*Exercise*
Could you reproduce every entry that follows, exactly as shown?

*Data records*
-*-

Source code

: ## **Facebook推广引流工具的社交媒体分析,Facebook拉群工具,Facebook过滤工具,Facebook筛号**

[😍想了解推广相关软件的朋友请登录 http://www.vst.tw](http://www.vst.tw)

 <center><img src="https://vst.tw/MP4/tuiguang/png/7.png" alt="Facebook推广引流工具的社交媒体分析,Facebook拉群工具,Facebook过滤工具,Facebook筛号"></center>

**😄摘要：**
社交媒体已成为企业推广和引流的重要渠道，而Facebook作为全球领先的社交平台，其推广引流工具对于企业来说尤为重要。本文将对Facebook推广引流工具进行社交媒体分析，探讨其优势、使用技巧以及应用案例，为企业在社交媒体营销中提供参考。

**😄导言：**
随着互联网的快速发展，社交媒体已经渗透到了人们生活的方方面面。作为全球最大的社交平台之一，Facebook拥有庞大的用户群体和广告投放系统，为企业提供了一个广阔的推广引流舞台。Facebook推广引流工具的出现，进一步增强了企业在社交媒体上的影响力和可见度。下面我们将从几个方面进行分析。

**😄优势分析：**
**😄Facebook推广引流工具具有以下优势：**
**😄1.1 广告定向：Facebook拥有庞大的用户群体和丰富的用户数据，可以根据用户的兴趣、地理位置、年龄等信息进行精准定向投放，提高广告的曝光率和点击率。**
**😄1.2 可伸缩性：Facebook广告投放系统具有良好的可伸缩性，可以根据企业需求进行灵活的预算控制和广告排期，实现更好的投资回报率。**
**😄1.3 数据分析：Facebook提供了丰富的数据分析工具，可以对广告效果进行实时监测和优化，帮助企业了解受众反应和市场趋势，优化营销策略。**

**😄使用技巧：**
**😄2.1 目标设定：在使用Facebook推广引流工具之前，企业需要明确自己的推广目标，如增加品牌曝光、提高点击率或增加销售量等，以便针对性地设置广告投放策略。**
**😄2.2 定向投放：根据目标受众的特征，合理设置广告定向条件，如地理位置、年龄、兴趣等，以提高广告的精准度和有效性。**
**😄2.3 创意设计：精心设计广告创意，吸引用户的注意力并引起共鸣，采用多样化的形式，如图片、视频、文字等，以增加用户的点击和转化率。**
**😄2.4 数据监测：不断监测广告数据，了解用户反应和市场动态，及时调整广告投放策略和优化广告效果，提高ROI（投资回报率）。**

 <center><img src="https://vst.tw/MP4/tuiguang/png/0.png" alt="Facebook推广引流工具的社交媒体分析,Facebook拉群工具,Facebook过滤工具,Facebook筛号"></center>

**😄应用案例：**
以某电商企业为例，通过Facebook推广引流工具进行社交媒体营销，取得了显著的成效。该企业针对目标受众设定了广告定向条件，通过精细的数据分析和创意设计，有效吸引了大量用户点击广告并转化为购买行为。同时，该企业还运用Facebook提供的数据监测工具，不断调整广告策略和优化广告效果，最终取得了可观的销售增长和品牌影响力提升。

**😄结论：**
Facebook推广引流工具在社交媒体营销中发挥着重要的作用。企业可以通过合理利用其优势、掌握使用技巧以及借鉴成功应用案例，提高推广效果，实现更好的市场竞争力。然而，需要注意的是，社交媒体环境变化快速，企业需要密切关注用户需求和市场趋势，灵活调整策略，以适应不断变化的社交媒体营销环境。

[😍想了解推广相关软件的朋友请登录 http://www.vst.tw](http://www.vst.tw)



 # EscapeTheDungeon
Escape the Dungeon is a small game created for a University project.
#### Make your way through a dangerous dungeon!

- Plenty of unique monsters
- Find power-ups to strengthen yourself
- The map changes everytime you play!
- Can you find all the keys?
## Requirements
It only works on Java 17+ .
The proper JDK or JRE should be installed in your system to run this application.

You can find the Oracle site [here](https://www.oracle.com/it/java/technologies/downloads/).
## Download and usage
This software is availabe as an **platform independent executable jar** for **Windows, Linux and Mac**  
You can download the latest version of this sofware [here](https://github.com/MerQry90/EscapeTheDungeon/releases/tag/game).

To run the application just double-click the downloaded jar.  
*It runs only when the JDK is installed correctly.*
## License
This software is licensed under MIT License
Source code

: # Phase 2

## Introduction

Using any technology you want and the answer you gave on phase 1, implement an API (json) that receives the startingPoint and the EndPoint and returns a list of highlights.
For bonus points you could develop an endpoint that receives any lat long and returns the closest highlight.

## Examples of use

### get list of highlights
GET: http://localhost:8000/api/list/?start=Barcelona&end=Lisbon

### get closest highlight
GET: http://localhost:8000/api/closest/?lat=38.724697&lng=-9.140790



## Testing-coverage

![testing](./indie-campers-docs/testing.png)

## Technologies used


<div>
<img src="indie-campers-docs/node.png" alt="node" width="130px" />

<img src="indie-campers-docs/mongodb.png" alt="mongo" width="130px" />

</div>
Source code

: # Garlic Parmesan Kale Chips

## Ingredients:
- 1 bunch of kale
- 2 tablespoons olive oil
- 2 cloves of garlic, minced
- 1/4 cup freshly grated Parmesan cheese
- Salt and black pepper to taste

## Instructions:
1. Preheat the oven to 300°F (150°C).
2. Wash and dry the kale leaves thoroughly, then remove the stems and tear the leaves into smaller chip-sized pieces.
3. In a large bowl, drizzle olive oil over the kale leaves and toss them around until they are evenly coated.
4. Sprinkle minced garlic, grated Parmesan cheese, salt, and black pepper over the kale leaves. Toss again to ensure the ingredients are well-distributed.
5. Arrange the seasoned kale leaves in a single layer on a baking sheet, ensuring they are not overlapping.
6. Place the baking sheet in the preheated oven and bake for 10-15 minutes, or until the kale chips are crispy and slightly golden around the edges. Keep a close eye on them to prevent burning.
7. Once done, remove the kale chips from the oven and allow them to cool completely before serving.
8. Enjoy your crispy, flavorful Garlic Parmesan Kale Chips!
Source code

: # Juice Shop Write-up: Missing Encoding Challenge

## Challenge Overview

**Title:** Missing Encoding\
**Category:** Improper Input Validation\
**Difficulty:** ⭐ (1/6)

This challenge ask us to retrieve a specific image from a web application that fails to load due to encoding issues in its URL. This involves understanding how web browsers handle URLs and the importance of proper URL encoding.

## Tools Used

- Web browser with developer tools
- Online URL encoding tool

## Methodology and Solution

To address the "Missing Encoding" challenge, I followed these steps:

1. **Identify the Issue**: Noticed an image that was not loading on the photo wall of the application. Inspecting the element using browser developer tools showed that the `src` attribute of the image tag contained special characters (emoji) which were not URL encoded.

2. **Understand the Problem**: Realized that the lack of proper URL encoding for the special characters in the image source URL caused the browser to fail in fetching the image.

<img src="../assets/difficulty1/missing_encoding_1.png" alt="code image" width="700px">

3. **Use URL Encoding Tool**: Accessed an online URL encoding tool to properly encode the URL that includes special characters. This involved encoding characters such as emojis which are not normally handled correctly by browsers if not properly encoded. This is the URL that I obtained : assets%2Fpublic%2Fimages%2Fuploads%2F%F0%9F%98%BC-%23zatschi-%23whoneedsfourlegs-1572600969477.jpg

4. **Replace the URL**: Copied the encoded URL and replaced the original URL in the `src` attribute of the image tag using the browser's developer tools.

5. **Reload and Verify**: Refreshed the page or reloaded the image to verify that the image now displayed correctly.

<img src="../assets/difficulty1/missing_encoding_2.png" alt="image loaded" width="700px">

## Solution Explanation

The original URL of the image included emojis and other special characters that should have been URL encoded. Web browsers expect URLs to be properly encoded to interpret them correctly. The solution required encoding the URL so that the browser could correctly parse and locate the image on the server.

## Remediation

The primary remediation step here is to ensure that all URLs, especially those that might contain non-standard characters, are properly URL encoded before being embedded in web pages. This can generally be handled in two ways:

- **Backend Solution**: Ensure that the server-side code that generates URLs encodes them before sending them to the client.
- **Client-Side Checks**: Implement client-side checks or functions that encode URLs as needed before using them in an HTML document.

-*-

*Written answer*
Source code

: ## **Facebook推广引流工具的社交媒体分析,Facebook拉群工具,Facebook过滤工具,Facebook筛号**

[😍想了解推广相关软件的朋友请登录 http://www.vst.tw](http://www.vst.tw)

 <center><img src="https://vst.tw/MP4/tuiguang/png/7.png" alt="Facebook推广引流工具的社交媒体分析,Facebook拉群工具,Facebook过滤工具,Facebook筛号"></center>

**😄摘要：**
社交媒体已成为企业推广和引流的重要渠道，而Facebook作为全球领先的社交平台，其推广引流工具对于企业来说尤为重要。本文将对Facebook推广引流工具进行社交媒体分析，探讨其优势、使用技巧以及应用案例，为企业在社交媒体营销中提供参考。

**😄导言：**
随着互联网的快速发展，社交媒体已经渗透到了人们生活的方方面面。作为全球最大的社交平台之一，Facebook拥有庞大的用户群体和广告投放系统，为企业提供了一个广阔的推广引流舞台。Facebook推广引流工具的出现，进一步增强了企业在社交媒体上的影响力和可见度。下面我们将从几个方面进行分析。

**😄优势分析：**
**😄Facebook推广引流工具具有以下优势：**
**😄1.1 广告定向：Facebook拥有庞大的用户群体和丰富的用户数据，可以根据用户的兴趣、地理位置、年龄等信息进行精准定向投放，提高广告的曝光率和点击率。**
**😄1.2 可伸缩性：Facebook广告投放系统具有良好的可伸缩性，可以根据企业需求进行灵活的预算控制和广告排期，实现更好的投资回报率。**
**😄1.3 数据分析：Facebook提供了丰富的数据分析工具，可以对广告效果进行实时监测和优化，帮助企业了解受众反应和市场趋势，优化营销策略。**

**😄使用技巧：**
**😄2.1 目标设定：在使用Facebook推广引流工具之前，企业需要明确自己的推广目标，如增加品牌曝光、提高点击率或增加销售量等，以便针对性地设置广告投放策略。**
**😄2.2 定向投放：根据目标受众的特征，合理设置广告定向条件，如地理位置、年龄、兴趣等，以提高广告的精准度和有效性。**
**😄2.3 创意设计：精心设计广告创意，吸引用户的注意力并引起共鸣，采用多样化的形式，如图片、视频、文字等，以增加用户的点击和转化率。**
**😄2.4 数据监测：不断监测广告数据，了解用户反应和市场动态，及时调整广告投放策略和优化广告效果，提高ROI（投资回报率）。**

 <center><img src="https://vst.tw/MP4/tuiguang/png/0.png" alt="Facebook推广引流工具的社交媒体分析,Facebook拉群工具,Facebook过滤工具,Facebook筛号"></center>

**😄应用案例：**
以某电商企业为例，通过Facebook推广引流工具进行社交媒体营销，取得了显著的成效。该企业针对目标受众设定了广告定向条件，通过精细的数据分析和创意设计，有效吸引了大量用户点击广告并转化为购买行为。同时，该企业还运用Facebook提供的数据监测工具，不断调整广告策略和优化广告效果，最终取得了可观的销售增长和品牌影响力提升。

**😄结论：**
Facebook推广引流工具在社交媒体营销中发挥着重要的作用。企业可以通过合理利用其优势、掌握使用技巧以及借鉴成功应用案例，提高推广效果，实现更好的市场竞争力。然而，需要注意的是，社交媒体环境变化快速，企业需要密切关注用户需求和市场趋势，灵活调整策略，以适应不断变化的社交媒体营销环境。

[😍想了解推广相关软件的朋友请登录 http://www.vst.tw](http://www.vst.tw)



 # EscapeTheDungeon
Escape the Dungeon is a small game created for a University project.
#### Make your way through a dangerous dungeon!

- Plenty of unique monsters
- Find power-ups to strengthen yourself
- The map changes everytime you play!
- Can you find all the keys?
## Requirements
It only works on Java 17+ .
The proper JDK or JRE should be installed in your system to run this application.

You can find the Oracle site [here](https://www.oracle.com/it/java/technologies/downloads/).
## Download and usage
This software is availabe as an **platform independent executable jar** for **Windows, Linux and Mac**  
You can download the latest version of this sofware [here](https://github.com/MerQry90/EscapeTheDungeon/releases/tag/game).

To run the application just double-click the downloaded jar.  
*It runs only when the JDK is installed correctly.*
## License
This software is licensed under MIT License
Source code

: # Phase 2

## Introduction

Using any technology you want and the answer you gave on phase 1, implement an API (json) that receives the startingPoint and the EndPoint and returns a list of highlights.
For bonus points you could develop an endpoint that receives any lat long and returns the closest highlight.

## Examples of use

### get list of highlights
GET: http://localhost:8000/api/list/?start=Barcelona&end=Lisbon

### get closest highlight
GET: http://localhost:8000/api/closest/?lat=38.724697&lng=-9.140790



## Testing-coverage

![testing](./indie-campers-docs/testing.png)

## Technologies used


<div>
<img src="indie-campers-docs/node.png" alt="node" width="130px" />

<img src="indie-campers-docs/mongodb.png" alt="mongo" width="130px" />

</div>
Source code

: # Garlic Parmesan Kale Chips

## Ingredients:
- 1 bunch of kale
- 2 tablespoons olive oil
- 2 cloves of garlic, minced
- 1/4 cup freshly grated Parmesan cheese
- Salt and black pepper to taste

## Instructions:
1. Preheat the oven to 300°F (150°C).
2. Wash and dry the kale leaves thoroughly, then remove the stems and tear the leaves into smaller chip-sized pieces.
3. In a large bowl, drizzle olive oil over the kale leaves and toss them around until they are evenly coated.
4. Sprinkle minced garlic, grated Parmesan cheese, salt, and black pepper over the kale leaves. Toss again to ensure the ingredients are well-distributed.
5. Arrange the seasoned kale leaves in a single layer on a baking sheet, ensuring they are not overlapping.
6. Place the baking sheet in the preheated oven and bake for 10-15 minutes, or until the kale chips are crispy and slightly golden around the edges. Keep a close eye on them to prevent burning.
7. Once done, remove the kale chips from the oven and allow them to cool completely before serving.
8. Enjoy your crispy, flavorful Garlic Parmesan Kale Chips!
Source code

: # Juice Shop Write-up: Missing Encoding Challenge

## Challenge Overview

**Title:** Missing Encoding\
**Category:** Improper Input Validation\
**Difficulty:** ⭐ (1/6)

This challenge ask us to retrieve a specific image from a web application that fails to load due to encoding issues in its URL. This involves understanding how web browsers handle URLs and the importance of proper URL encoding.

## Tools Used

- Web browser with developer tools
- Online URL encoding tool

## Methodology and Solution

To address the "Missing Encoding" challenge, I followed these steps:

1. **Identify the Issue**: Noticed an image that was not loading on the photo wall of the application. Inspecting the element using browser developer tools showed that the `src` attribute of the image tag contained special characters (emoji) which were not URL encoded.

2. **Understand the Problem**: Realized that the lack of proper URL encoding for the special characters in the image source URL caused the browser to fail in fetching the image.

<img src="../assets/difficulty1/missing_encoding_1.png" alt="code image" width="700px">

3. **Use URL Encoding Tool**: Accessed an online URL encoding tool to properly encode the URL that includes special characters. This involved encoding characters such as emojis which are not normally handled correctly by browsers if not properly encoded. This is the URL that I obtained : assets%2Fpublic%2Fimages%2Fuploads%2F%F0%9F%98%BC-%23zatschi-%23whoneedsfourlegs-1572600969477.jpg

4. **Replace the URL**: Copied the encoded URL and replaced the original URL in the `src` attribute of the image tag using the browser's developer tools.

5. **Reload and Verify**: Refreshed the page or reloaded the image to verify that the image now displayed correctly.

<img src="../assets/difficulty1/missing_encoding_2.png" alt="image loaded" width="700px">

## Solution Explanation

The original URL of the image included emojis and other special characters that should have been URL encoded. Web browsers expect URLs to be properly encoded to interpret them correctly. The solution required encoding the URL so that the browser could correctly parse and locate the image on the server.

## Remediation

The primary remediation step here is to ensure that all URLs, especially those that might contain non-standard characters, are properly URL encoded before being embedded in web pages. This can generally be handled in two ways:

- **Backend Solution**: Ensure that the server-side code that generates URLs encodes them before sending them to the client.
- **Client-Side Checks**: Implement client-side checks or functions that encode URLs as needed before using them in an HTML document.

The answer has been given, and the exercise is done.